What to work on: Reproduce verbatim the line where "1. Printing the" occurs, along with all following lines down to the last line of the data.

Extracted information section start

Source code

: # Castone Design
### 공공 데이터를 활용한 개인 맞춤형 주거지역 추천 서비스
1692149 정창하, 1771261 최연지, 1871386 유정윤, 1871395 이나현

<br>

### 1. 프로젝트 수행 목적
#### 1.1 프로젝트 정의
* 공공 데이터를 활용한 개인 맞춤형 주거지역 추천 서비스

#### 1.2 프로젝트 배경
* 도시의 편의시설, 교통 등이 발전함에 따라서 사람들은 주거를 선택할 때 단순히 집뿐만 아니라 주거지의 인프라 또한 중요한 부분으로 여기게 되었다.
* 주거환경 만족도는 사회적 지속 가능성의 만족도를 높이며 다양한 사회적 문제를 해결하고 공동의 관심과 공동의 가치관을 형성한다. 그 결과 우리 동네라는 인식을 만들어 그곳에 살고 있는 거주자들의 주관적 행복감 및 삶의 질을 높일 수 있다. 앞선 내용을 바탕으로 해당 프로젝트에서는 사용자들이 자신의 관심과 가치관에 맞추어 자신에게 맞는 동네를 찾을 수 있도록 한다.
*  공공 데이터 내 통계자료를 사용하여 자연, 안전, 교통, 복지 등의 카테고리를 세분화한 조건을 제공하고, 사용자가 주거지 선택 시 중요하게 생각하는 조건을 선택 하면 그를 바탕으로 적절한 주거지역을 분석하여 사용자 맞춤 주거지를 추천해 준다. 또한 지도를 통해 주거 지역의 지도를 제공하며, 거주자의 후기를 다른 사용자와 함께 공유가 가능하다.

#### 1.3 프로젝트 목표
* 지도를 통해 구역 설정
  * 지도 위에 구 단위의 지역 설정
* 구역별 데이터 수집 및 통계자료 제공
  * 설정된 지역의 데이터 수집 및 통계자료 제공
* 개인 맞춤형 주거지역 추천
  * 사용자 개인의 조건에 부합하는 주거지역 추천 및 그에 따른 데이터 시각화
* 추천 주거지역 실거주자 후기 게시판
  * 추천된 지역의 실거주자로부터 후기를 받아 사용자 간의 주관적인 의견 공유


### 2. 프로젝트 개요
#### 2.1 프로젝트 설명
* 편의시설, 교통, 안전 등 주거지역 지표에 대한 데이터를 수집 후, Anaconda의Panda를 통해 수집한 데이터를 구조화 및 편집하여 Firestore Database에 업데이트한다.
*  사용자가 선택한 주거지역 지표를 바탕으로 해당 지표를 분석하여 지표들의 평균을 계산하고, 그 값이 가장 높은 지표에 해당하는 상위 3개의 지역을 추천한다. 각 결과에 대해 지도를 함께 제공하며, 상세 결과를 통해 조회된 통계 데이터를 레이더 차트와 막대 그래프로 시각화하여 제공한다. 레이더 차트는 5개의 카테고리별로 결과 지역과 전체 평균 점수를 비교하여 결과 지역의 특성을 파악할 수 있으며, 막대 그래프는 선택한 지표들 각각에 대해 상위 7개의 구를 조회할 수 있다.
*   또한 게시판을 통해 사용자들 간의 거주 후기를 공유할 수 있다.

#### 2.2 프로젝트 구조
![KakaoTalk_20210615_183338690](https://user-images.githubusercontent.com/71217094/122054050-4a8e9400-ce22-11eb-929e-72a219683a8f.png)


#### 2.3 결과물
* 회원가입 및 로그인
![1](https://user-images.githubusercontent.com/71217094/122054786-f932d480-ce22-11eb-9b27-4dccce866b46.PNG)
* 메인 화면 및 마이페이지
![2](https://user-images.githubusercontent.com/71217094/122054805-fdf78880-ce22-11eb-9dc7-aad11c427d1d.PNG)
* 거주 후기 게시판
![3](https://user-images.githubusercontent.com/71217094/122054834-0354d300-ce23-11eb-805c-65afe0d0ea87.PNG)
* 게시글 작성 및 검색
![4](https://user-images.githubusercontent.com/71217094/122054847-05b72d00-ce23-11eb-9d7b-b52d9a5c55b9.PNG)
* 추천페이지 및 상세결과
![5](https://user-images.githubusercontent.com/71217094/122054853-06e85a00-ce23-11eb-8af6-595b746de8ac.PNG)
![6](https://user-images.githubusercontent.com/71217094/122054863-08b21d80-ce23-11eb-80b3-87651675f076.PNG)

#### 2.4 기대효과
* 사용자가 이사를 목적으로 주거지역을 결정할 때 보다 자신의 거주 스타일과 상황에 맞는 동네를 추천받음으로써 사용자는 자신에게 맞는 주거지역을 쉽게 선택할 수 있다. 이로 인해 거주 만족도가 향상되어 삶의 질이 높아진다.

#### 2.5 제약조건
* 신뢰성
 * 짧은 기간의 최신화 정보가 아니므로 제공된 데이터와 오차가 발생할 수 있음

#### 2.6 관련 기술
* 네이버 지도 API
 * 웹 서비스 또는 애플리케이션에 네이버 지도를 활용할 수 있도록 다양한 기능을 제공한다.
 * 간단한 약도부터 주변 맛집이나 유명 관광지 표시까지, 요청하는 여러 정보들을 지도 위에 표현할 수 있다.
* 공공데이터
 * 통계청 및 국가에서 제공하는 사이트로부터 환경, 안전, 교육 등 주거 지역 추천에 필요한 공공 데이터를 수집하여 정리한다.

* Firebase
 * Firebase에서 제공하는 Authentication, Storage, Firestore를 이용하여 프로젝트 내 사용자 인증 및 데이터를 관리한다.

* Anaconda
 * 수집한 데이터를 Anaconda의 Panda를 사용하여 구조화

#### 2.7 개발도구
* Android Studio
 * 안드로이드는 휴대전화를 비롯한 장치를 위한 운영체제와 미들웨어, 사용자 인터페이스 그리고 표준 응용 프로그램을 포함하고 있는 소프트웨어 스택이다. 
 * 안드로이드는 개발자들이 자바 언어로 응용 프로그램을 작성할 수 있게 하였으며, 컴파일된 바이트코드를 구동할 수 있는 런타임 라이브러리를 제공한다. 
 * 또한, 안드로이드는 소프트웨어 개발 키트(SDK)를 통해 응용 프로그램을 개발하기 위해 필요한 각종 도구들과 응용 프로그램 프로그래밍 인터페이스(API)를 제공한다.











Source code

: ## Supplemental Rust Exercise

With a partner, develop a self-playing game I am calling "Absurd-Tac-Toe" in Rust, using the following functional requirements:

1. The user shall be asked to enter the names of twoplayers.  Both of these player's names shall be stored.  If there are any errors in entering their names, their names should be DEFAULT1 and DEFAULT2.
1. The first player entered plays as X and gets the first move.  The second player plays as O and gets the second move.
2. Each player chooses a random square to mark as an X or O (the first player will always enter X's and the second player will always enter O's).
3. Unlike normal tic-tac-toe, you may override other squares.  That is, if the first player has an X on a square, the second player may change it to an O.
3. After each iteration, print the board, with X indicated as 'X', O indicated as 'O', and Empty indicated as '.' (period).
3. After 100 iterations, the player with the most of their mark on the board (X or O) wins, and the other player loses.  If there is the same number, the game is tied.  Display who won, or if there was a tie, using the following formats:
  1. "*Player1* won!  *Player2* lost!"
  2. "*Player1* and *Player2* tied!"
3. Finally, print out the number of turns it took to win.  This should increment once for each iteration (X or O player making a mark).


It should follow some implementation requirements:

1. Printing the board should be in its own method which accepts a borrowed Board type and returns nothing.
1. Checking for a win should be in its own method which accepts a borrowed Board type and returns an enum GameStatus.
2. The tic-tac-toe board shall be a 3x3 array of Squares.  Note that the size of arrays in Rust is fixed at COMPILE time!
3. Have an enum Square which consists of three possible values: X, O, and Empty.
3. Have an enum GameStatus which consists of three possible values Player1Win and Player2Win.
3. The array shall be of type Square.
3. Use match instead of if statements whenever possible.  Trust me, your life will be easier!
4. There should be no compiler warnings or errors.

Extracted information section end

Response to the exercise:
1. Printing the board should be in its own method which accepts a borrowed Board type and returns nothing.
1. Checking for a win should be in its own method which accepts a borrowed Board type and returns an enum GameStatus.
2. The tic-tac-toe board shall be a 3x3 array of Squares.  Note that the size of arrays in Rust is fixed at COMPILE time!
3. Have an enum Square which consists of three possible values: X, O, and Empty.
3. Have an enum GameStatus which consists of three possible values Player1Win and Player2Win.
3. The array shall be of type Square.
3. Use match instead of if statements whenever possible.  Trust me, your life will be easier!
4. There should be no compiler warnings or errors.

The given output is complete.